PN: Seeing as the number-one factor determining whether you’ll develop PTSD is your sense of perceived social support, do people with better social networks fare better?

Lanius: Our motto is “Work together, learn together, heal together,” and the treatment itself creates a community. Program participants enter a community of hundreds of people around the world.

Brand: We do a lot of psychoeducation to help people understand they’re not alone and they’re not weak, evil, or bad. This is just what trauma does to everybody’s self-concept. A group at Harvard’s McLean psychiatric hospital is studying FSG groups. At Purdue University, there’s a research team that did FSG in groups and discovered how important it was for people to learn these skills together. Participants learned a lot from each other about how to adapt the skills to their own lives. They’d share things like, “Well, I figured out I couldn’t do grounding this way, but I found out I could do it like this.”

Our randomized controlled trial had therapists and patients doing the FSG program in individual treatment. But the Purdue group did the FSG program in 31-week groups. Seven out of eight of the groups were virtual. The participants met and talked about a new topic each week from the FSG workbook and started doing some of the journaling right there in the group. They’d practice grounding together each time they met, and then they’d come back the following week and talk about how the previous week’s practice sessions had gone in their daily lives. If anybody was having trouble figuring out how to do grounding on their own, the group would help them problem-solve before moving on to the next topic. These groups became very cohesive, and outcomes improved. Groups destigmatize and reduce shame, and the community was there. In 31 weeks, they got remarkable results.

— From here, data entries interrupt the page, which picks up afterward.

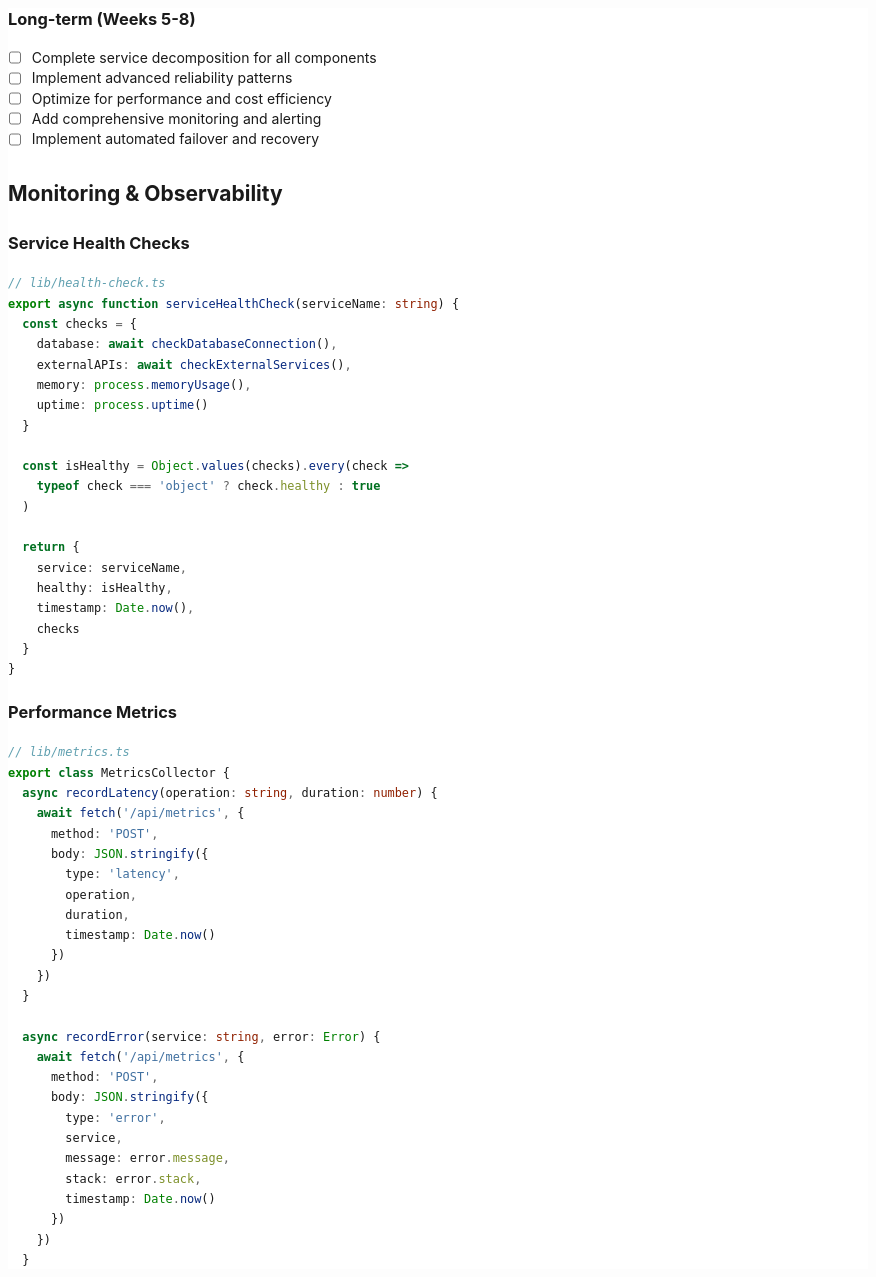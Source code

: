 ### Long-term (Weeks 5-8)
- [ ] Complete service decomposition for all components
- [ ] Implement advanced reliability patterns
- [ ] Optimize for performance and cost efficiency
- [ ] Add comprehensive monitoring and alerting
- [ ] Implement automated failover and recovery

## Monitoring & Observability

### Service Health Checks

```typescript
// lib/health-check.ts
export async function serviceHealthCheck(serviceName: string) {
  const checks = {
    database: await checkDatabaseConnection(),
    externalAPIs: await checkExternalServices(),
    memory: process.memoryUsage(),
    uptime: process.uptime()
  }
  
  const isHealthy = Object.values(checks).every(check => 
    typeof check === 'object' ? check.healthy : true
  )
  
  return {
    service: serviceName,
    healthy: isHealthy,
    timestamp: Date.now(),
    checks
  }
}
```

### Performance Metrics

```typescript
// lib/metrics.ts
export class MetricsCollector {
  async recordLatency(operation: string, duration: number) {
    await fetch('/api/metrics', {
      method: 'POST',
      body: JSON.stringify({
        type: 'latency',
        operation,
        duration,
        timestamp: Date.now()
      })
    })
  }
  
  async recordError(service: string, error: Error) {
    await fetch('/api/metrics', {
      method: 'POST', 
      body: JSON.stringify({
        type: 'error',
        service,
        message: error.message,
        stack: error.stack,
        timestamp: Date.now()
      })
    })
  }
```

Lanius: In the future, we hope to look at a combination of group and individual treatment—sort of like the DBT model, but FSG.

PN: What do you think might get in the way of therapists being open to the FSG program?

Brand: Therapists around the world think they already know how to do all this stuff. We get it—we thought we knew all about grounding, too. We encourage people to be open-minded and take another look at it, as well as at other stabilization skills. We know individual therapy alone doesn’t have a big effect for highly dissociative patients. For years, the field has been trying to develop a whole cadre of therapists around the world who can treat complex trauma and dissociation, and it’s not going so well. Research shows that even a lot of group therapy with dissociative folks doesn’t have a meaningful effect. So we’re incredibly fortunate to have the FSG program so we can approach trauma treatment in the right sequence, and at the right depth.

Ruth Lanius

Ruth Lanius, MD, PhD, is a clinician-scientist, researcher, professor of psychiatry at the University of Western Ontario, and a leading specialist on the mind-body effects of trauma and post-traumatic stress disorder (PTSD). She’s published over 250 research articles and book chapters on brain adaptations to trauma and novel adjunct treatments to PTSD and coauthored five books, most recently Sensory Pathways to Healing from Trauma: Harnessing the Brain’s Capacity for Change.

Bethany Brand

Bethany Brand, PhD, is a Emerita Psychology Professor at Towson University with over 30 years of clinical and research experience, the principal investigator on the largest prospective treatment outcome study to date of dissociative disorders (the TOP DD studies), coauthor of the therapist book, Finding Solid Ground: Overcoming Obstacles in Trauma Treatment and The Finding Solid Ground Program Workbook, and author of The Concise Guide to the Assessment and Treatment of Trauma-related Dissociation.